Responsible development and the Enbridge spill
On the same day the full extent of Enbridge’s oil pipeline rupture in Michigan was coming to light, I travelled up the Gitsegukla Loop road to visit a commercial wood waste boiler. It’s a system that could mean a whole new sector of forestry employment for Stikine.
An oil pipeline is based on a limited resource. It requires vast capital, leading to control by sharehold- ers in faraway places, and continually poses a risk to rivers and streams. Over the long-term, it provides only modest employment.
By comparison, bioenergy is based on a renewable resource, is affordable for local entrepreneurs (on the feedstock end), uses low-risk technology and would mean scores of long-term jobs in the forestry sector where we have both the expertise and the local resource.
Such contrasts bring focus to future decisions we must make about economic development in Stikine.
The wood waste boiler system long- time Bulkley Valley resident Hans Duerichen helped develop is affordable, efficient and clean. It produces no smoke, no particulate to be concerned about and so little carbon monoxide that it meets the standards for indoor gas fireplaces.

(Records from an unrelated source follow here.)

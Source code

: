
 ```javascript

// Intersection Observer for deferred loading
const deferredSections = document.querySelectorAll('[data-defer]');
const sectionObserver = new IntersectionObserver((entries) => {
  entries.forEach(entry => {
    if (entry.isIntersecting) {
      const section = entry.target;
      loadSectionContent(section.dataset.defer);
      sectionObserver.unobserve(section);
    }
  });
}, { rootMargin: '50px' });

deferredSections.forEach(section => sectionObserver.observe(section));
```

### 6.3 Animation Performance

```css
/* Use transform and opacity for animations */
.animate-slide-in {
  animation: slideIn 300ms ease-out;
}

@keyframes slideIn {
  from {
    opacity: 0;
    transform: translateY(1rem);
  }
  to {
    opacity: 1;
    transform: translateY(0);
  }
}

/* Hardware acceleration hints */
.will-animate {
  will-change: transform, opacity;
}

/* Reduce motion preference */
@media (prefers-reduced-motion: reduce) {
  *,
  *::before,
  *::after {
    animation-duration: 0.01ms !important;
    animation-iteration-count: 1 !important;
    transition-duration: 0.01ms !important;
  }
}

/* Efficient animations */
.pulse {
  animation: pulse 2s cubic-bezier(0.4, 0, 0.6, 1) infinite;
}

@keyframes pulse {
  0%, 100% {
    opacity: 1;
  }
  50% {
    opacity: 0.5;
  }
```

The most promising application for these boilers is in heating large public, commercial and industrial buildings. They could replace non-renewable fuels like gas and oil, or soaring electricity bills, with more affordable and sustainable wood products or even agricultural waste.
For Stikine, wood waste energy production could generate significant jobs. We would be growing the fibre on a very short rotation, chipping what is currently waste, and delivering the product to consumers. An entire spin-off industry would be created on the feedstock side – one for which many people in our communities have the knowledge, expertise and equipment.
And the wood waste boiler system is only one part of the biomass industry.
There is no doubt we need some large, external, capital-intensive projects in our economic mix in Stikine. A new mine could be a more positive example of this than an oil pipeline.
But what we lack right now is the same attention spent encouraging more sustainable and responsible development in the Northwest, founded upon local entrepreneurs and expertise in the forest and agriculture sectors.